Measuring wellbeing in policy

Issues and application

We consider approaches to measuring well-being from the perspective of their utility for policy-making.

We focus on subjective indicators and consider a number of relevant issues, including: philosophical debate around the role of government in promoting well-being; using well-being indicators as leading or lagging indicators; different approaches to well-being across the life course; and technical limitations of subjective indicators. Our report concludes with a summary of recent exploratory work on well-being for local government.

Well-being in current policy

Under a reasonably broad definition, well-being has been the subject of considerable recent discussion in policy circles.
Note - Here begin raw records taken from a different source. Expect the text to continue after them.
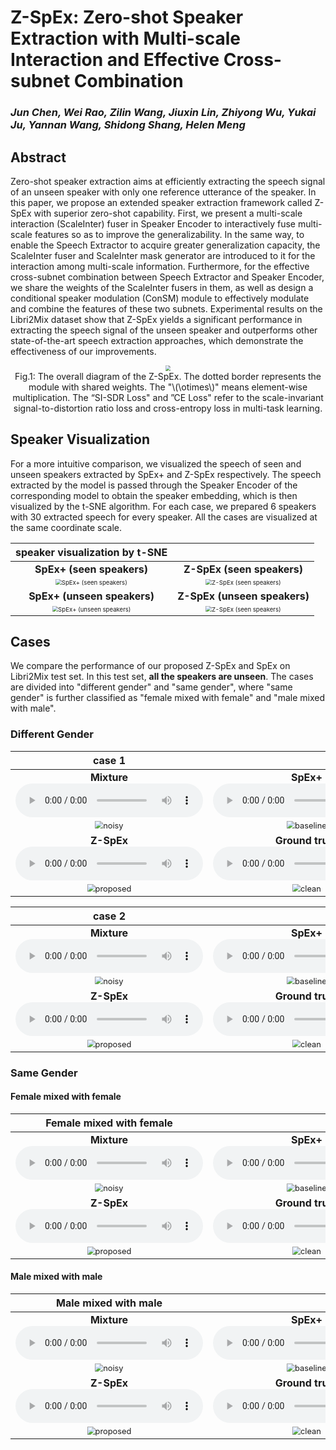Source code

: # Z-SpEx: Zero-shot Speaker Extraction with Multi-scale Interaction and Effective Cross-subnet Combination

### *Jun Chen, Wei Rao, Zilin Wang, Jiuxin Lin, Zhiyong Wu, Yukai Ju, Yannan Wang, Shidong Shang, Helen Meng*

<h2 id = "1">Abstract</h2>

Zero-shot speaker extraction aims at efficiently extracting the speech signal of an unseen speaker with only one reference utterance of the speaker. In this paper, we propose an extended speaker extraction framework called Z-SpEx with superior zero-shot capability. First, we present a multi-scale interaction (ScaleInter) fuser in Speaker Encoder to interactively fuse multi-scale features so as to improve the generalizability. In the same way, to enable the Speech Extractor to acquire greater generalization capacity, the ScaleInter fuser and ScaleInter mask generator are introduced to it for the interaction among multi-scale information. Furthermore, for the effective cross-subnet combination between Speech Extractor and Speaker Encoder, we share the weights of the ScaleInter fusers in them, as well as design a conditional speaker modulation (ConSM) module to effectively modulate and combine the features of these two subnets. Experimental results on the Libri2Mix dataset show that Z-SpEx yields a significant performance in extracting the speech signal of the unseen speaker and outperforms other state-of-the-art speech extraction approaches, which demonstrate the effectiveness of our improvements.

<center>
    <script src="https://polyfill.io/v3/polyfill.min.js?features=es6"></script>
	<script id="MathJax-script" async
        src="https://cdn.jsdelivr.net/npm/mathjax@3/es5/tex-mml-chtml.js">
</script>
    <img style="zoom: 55%; " 
    src="./data/fig/total_arch_new.jpg">
    <br>
    <div class="caption" style="max-width: 600px;"> Fig.1: The overall diagram of the Z-SpEx. The dotted border represents the module with shared weights. The "\(\otimes\)" means element-wise multiplication. The “SI-SDR Loss" and ”CE Loss" refer to the scale-invariant signal-to-distortion ratio loss and cross-entropy loss in multi-task learning.
    </div>
</center>





## Speaker Visualization

For a more intuitive comparison, we visualized the speech of seen and unseen speakers extracted by SpEx+ and Z-SpEx respectively.  The speech extracted by the model is passed through the Speaker Encoder of the corresponding model to obtain the speaker embedding, which is then visualized by the t-SNE algorithm.  For each case, we prepared 6 speakers with 30 extracted speech for every speaker. All the cases are visualized at the same coordinate scale.

|                speaker visualization by t-SNE                |                                                              |
| :----------------------------------------------------------: | :----------------------------------------------------------: |
|                  **SpEx+ (seen speakers)**                   |                  **Z-SpEx (seen speakers)**                  |
| <img src="./data/tsne/seen_of_spex+.jpg" alt="SpEx+ (seen speakers)" style="zoom: 60%;" /> | <img src="./data/tsne/seen_of_proposal.jpg" alt="Z-SpEx (seen speakers)" style="zoom: 60%;" /> |
|                 **SpEx+ (unseen speakers)**                  |                 **Z-SpEx (unseen speakers)**                 |
| <img src="./data/tsne/unseen_of_spex+.jpg" alt="SpEx+ (unseen speakers)" style="zoom: 60%;" /> | <img src="./data/tsne/unseen_of_proposal.jpg" alt="Z-SpEx (seen speakers)" style="zoom: 60%;" /> |





## Cases

We compare the performance of our proposed Z-SpEx and SpEx on Libri2Mix test set. In this test set, **all the speakers are unseen**. The cases are divided into "different gender" and "same gender", where "same gender" is further classified as "female mixed with female" and "male mixed with male".

<h3 id = "3">Different Gender</h3>

|                            case 1                            |                                                              |
| :----------------------------------------------------------: | :----------------------------------------------------------: |
| **Mixture** <br><audio controls><source src="./data/diff_gen/case1/mix.wav" type="audio/wav">Your browser does not support the audio element.</audio> | **SpEx+** <br>  <audio controls><source src="./data/diff_gen/case1/spex_plus.wav" type="audio/wav">Your browser does not support the audio element.</audio> |
| <img src="./data/diff_gen/case1/mix.jpg" alt="noisy" style="zoom: 80%;" /> | <img src="./data/diff_gen/case1/spex_plus.jpg" alt="baseline" style="zoom: 80%;" /> |
| **Z-SpEx**<br>  <audio controls><source src="./data/diff_gen/case1/ours.wav" type="audio/wav">Your browser does not support the audio element.</audio> | **Ground truth** <br> <audio controls><source src="./data/diff_gen/case1/gt.wav" type="audio/wav">Your browser does not support the audio element.</audio> |
| <img src="./data/diff_gen/case1/ours.jpg" alt="proposed" style="zoom: 80%;" /> | <img src="./data/diff_gen/case1/gt.jpg" alt="clean" style="zoom: 80%;" /> |



|                            case 2                            |                                                              |
| :----------------------------------------------------------: | :----------------------------------------------------------: |
| **Mixture** <br><audio controls><source src="./data/diff_gen/case2/mix.wav" type="audio/wav">Your browser does not support the audio element.</audio> | **SpEx+** <br>  <audio controls><source src="./data/diff_gen/case2/spex_plus.wav" type="audio/wav">Your browser does not support the audio element.</audio> |
| <img src="./data/diff_gen/case2/mix.jpg" alt="noisy" style="zoom: 80%;" /> | <img src="./data/diff_gen/case2/spex_plus.jpg" alt="baseline" style="zoom: 80%;" /> |
| **Z-SpEx**<br>  <audio controls><source src="./data/diff_gen/case2/ours.wav" type="audio/wav">Your browser does not support the audio element.</audio> | **Ground truth** <br> <audio controls><source src="./data/diff_gen/case2/gt.wav" type="audio/wav">Your browser does not support the audio element.</audio> |
| <img src="./data/diff_gen/case2/ours.jpg" alt="proposed" style="zoom: 80%;" /> | <img src="./data/diff_gen/case2/gt.jpg" alt="clean" style="zoom: 80%;" /> |



<h3 id = "3"> Same Gender</h3>

<h4 id = "4">Female mixed with female</h4>

|                   Female mixed with female                   |                                                              |
| :----------------------------------------------------------: | :----------------------------------------------------------: |
| **Mixture**  <br/><audio controls><source src="./data/same_gen/female_female/mix.wav" type="audio/wav">Your browser does not support the audio element.</audio> | **SpEx+**   <br/><audio controls><source src="./data/same_gen/female_female/spex_plus.wav" type="audio/wav">Your browser does not support the audio element.</audio> |
| <img src="./data/same_gen/female_female/mix.jpg" alt="noisy" style="zoom: 80%;" /> | <img src="./data/same_gen/female_female/spex_plus.jpg" alt="baseline" style="zoom: 80%;" /> |
| **Z-SpEx**  <br/><audio controls><source src="./data/same_gen/female_female/ours.wav" type="audio/wav">Your browser does not support the audio element.</audio> | **Ground truth**  <br/><audio controls><source src="./data/same_gen/female_female/gt.wav" type="audio/wav">Your browser does not support the audio element.</audio> |
| <img src="./data/same_gen/female_female/ours.jpg" alt="proposed" style="zoom: 80%;" /> | <img src="./data/same_gen/female_female/gt.jpg" alt="clean" style="zoom: 80%;" /> |



<h4 id = "3">Male mixed with male</h4>

|                     Male mixed with male                     |                                                              |
| :----------------------------------------------------------: | :----------------------------------------------------------: |
| **Mixture**  <br/><audio controls><source src="./data/same_gen/male_male/mix.wav" type="audio/wav">Your browser does not support the audio element.</audio> | **SpEx+**   <br/><audio controls><source src="./data/same_gen/male_male/spex_plus.wav" type="audio/wav">Your browser does not support the audio element.</audio> |
| <img src="./data/same_gen/male_male/mix.jpg" alt="noisy" style="zoom: 80%;" /> | <img src="./data/same_gen/male_male/spex_plus.jpg" alt="baseline" style="zoom: 80%;" /> |
| **Z-SpEx**  <br/><audio controls><source src="./data/same_gen/male_male/ours.wav" type="audio/wav">Your browser does not support the audio element.</audio> | **Ground truth**  <br/><audio controls><source src="./data/same_gen/male_male/gt.wav" type="audio/wav">Your browser does not support the audio element.</audio> |
| <img src="./data/same_gen/male_male/ours.jpg" alt="proposed" style="zoom: 80%;" /> | <img src="./data/same_gen/male_male/gt.jpg" alt="clean" style="zoom: 80%;" /> |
Examples include:

  • The Local Government Act (2000) requiring each local authority to prepare a Community Strategy, outlining how it would promote economic, social and environmental well-being.
  • Every Child Matters – a national framework for coordinating and orienting the provision of children’s services.
  • Opportunity Age – a national strategy for improving older people’s well-being.
  • Securing the Future – the UK’s sustainable development strategy that has led to several research reviews on the concept of well-being and its relation to sustainability.
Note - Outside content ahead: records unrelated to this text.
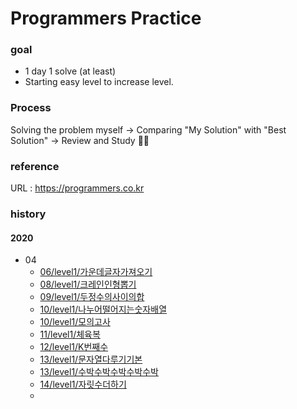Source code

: Programmers Practice
====================

### goal 
 - 1 day 1 solve (at least)
 - Starting easy level to increase level.

### Process
 Solving the problem myself -> Comparing "My Solution" with "Best Solution" -> Review and Study :man_student:

### reference 
URL : https://programmers.co.kr



### history

#### 2020

- 04
  - [06/level1/가운데글자가져오기](https://github.com/tootoomaa/SolvedProgrammers/master/2020/04/06/level1/가운데글자가져오기.md)
  - [08/level1/크레인인형뽑기](https://github.com/tootoomaa/SolvedProgrammers/master/2020/04/08/level1/크레인인형뽑기.md)
  - [09/level1/두정수의사이의합](https://github.com/tootoomaa/SolvedProgrammers/master/2020/04/09/level1/두정수의사이의합.md)
  - [10/level1/나누어떨어지는숫자배열](https://github.com/tootoomaa/SolvedProgrammers/master/2020/04/10/level1/나누어떨어지는숫자배열.md)
  - [10/level1/모의고사](https://github.com/tootoomaa/SolvedProgrammers/master/2020/04/10/level1/모의고사.md)
  - [11/level1/체육복](https://github.com/tootoomaa/SolvedProgrammers/master/2020/04/11/level1/체육복.md)
  - [12/level1/K번째수](https://github.com/tootoomaa/SolvedProgrammers/master/2020/04/12/level1/K번째수.md)
  - [13/level1/문자열다루기기본](https://github.com/tootoomaa/SolvedProgrammers/master/2020/04/13/level1/문자열다루기기본.md)
  - [13/level1/수박수박수박수박수박](https://github.com/tootoomaa/SolvedProgrammers/master/2020/04/13/level1/수박수박수박수박수박.md)
  - [14/level1/자릿수더하기](https://github.com/tootoomaa/SolvedProgrammers/master/2020/04/14/level1/자릿수더하기.md)
  -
Dolan et al. reviewed a range of theoretical approaches to well-being drawn from different disciplines and outlined a taxonomy of well-being models in terms of their underlying conceptual approach: 1) preference satisfaction; 2) basic needs; 3) flourishing; 4) hedonic; and 5) evaluative. Whilst it is tempting to see these different approaches as competing with one another, we argue that it is more helpful for policy-makers to view well-being itself as a dynamic process, in which a person’s external circumstances interact with their psychological resources to satisfy – to a greater or lesser extent – their psychological needs and to give rise to positive feelings of happiness and satisfaction.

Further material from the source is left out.